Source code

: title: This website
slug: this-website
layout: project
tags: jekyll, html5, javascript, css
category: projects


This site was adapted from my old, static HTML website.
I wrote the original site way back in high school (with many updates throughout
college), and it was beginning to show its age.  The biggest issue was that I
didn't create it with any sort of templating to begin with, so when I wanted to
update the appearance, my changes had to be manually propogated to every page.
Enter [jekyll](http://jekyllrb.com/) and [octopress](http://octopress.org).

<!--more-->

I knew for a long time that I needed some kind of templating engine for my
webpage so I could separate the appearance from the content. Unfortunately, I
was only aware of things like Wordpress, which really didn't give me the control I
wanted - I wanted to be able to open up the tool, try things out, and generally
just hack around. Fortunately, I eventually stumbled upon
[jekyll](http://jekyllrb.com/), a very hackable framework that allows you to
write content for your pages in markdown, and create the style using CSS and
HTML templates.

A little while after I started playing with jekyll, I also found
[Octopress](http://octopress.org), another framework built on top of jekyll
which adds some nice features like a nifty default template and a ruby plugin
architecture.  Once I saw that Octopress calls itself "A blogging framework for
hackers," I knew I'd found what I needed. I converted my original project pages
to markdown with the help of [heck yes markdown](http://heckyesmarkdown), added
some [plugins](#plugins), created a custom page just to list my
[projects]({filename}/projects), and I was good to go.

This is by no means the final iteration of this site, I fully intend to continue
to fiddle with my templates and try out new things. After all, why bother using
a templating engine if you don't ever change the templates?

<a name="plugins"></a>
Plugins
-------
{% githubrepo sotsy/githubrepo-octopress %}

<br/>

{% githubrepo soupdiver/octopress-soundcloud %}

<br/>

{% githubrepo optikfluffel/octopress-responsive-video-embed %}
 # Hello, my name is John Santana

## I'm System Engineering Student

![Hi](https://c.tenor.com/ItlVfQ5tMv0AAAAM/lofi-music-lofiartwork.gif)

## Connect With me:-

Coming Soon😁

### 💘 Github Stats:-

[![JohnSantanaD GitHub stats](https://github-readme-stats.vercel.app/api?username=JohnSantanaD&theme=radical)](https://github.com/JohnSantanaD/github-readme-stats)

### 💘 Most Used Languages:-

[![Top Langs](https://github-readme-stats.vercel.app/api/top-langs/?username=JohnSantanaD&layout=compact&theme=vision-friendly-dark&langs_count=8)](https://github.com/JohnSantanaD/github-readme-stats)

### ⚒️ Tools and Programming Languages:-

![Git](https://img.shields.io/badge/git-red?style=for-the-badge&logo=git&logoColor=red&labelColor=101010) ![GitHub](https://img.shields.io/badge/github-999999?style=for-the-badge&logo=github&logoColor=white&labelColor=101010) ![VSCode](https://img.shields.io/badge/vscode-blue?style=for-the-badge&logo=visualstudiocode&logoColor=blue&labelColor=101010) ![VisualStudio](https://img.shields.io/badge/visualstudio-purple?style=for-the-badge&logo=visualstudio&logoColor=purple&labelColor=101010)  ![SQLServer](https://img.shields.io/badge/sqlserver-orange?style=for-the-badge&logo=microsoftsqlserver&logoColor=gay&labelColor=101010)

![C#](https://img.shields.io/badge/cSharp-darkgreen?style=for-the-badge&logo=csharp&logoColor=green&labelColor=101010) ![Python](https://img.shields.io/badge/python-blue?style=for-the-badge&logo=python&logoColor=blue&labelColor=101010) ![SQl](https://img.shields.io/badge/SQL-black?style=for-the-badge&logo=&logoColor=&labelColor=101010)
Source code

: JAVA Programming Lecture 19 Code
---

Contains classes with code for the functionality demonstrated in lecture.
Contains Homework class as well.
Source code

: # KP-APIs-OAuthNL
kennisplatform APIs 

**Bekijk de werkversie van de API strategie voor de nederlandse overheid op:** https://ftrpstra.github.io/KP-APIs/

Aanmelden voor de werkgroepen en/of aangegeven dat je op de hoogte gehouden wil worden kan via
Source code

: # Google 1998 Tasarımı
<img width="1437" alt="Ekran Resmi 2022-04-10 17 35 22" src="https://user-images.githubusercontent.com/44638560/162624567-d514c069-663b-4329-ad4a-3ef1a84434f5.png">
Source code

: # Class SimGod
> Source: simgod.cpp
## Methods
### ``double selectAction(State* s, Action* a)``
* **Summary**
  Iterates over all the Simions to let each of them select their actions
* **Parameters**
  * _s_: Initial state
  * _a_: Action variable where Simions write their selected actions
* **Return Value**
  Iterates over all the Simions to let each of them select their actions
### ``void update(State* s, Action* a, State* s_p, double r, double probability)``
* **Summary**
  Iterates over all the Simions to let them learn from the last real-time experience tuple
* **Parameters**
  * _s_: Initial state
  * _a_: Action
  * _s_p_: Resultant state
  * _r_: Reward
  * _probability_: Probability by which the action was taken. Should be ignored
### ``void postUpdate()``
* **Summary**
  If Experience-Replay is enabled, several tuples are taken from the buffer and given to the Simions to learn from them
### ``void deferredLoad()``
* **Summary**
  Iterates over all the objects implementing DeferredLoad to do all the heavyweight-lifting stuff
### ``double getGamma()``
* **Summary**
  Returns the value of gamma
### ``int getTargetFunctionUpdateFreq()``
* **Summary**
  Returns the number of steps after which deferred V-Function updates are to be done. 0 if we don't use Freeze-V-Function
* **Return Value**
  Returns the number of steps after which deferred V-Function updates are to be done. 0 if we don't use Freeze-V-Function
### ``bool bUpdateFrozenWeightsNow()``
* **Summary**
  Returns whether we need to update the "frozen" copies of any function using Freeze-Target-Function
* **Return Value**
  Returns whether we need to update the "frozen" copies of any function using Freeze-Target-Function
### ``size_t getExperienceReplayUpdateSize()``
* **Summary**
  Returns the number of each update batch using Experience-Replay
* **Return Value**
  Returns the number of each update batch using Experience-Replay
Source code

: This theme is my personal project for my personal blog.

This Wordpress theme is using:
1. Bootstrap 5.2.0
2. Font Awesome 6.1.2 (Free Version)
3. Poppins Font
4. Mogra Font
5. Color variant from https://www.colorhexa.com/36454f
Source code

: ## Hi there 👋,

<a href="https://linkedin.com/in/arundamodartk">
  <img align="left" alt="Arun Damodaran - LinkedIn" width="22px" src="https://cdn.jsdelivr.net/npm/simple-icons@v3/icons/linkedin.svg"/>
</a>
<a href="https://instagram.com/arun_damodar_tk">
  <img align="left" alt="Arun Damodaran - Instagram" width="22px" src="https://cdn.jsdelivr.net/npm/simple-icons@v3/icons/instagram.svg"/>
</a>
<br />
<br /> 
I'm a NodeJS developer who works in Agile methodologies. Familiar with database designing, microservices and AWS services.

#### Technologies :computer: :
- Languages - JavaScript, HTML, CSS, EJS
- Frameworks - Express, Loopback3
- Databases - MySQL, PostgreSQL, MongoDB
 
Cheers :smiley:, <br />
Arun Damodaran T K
________________________________________
:: TRY IT ::
Among the records above, extract exactly the lines from the line with "Enter [jekyll](http://jekyllrb.com/) and" to the line with "webpage so I", both lines included, and leave out the rest.

:: RESULT FOR THIS TASK ::
Enter [jekyll](http://jekyllrb.com/) and [octopress](http://octopress.org).

<!--more-->

I knew for a long time that I needed some kind of templating engine for my
webpage so I could separate the appearance from the content. Unfortunately, I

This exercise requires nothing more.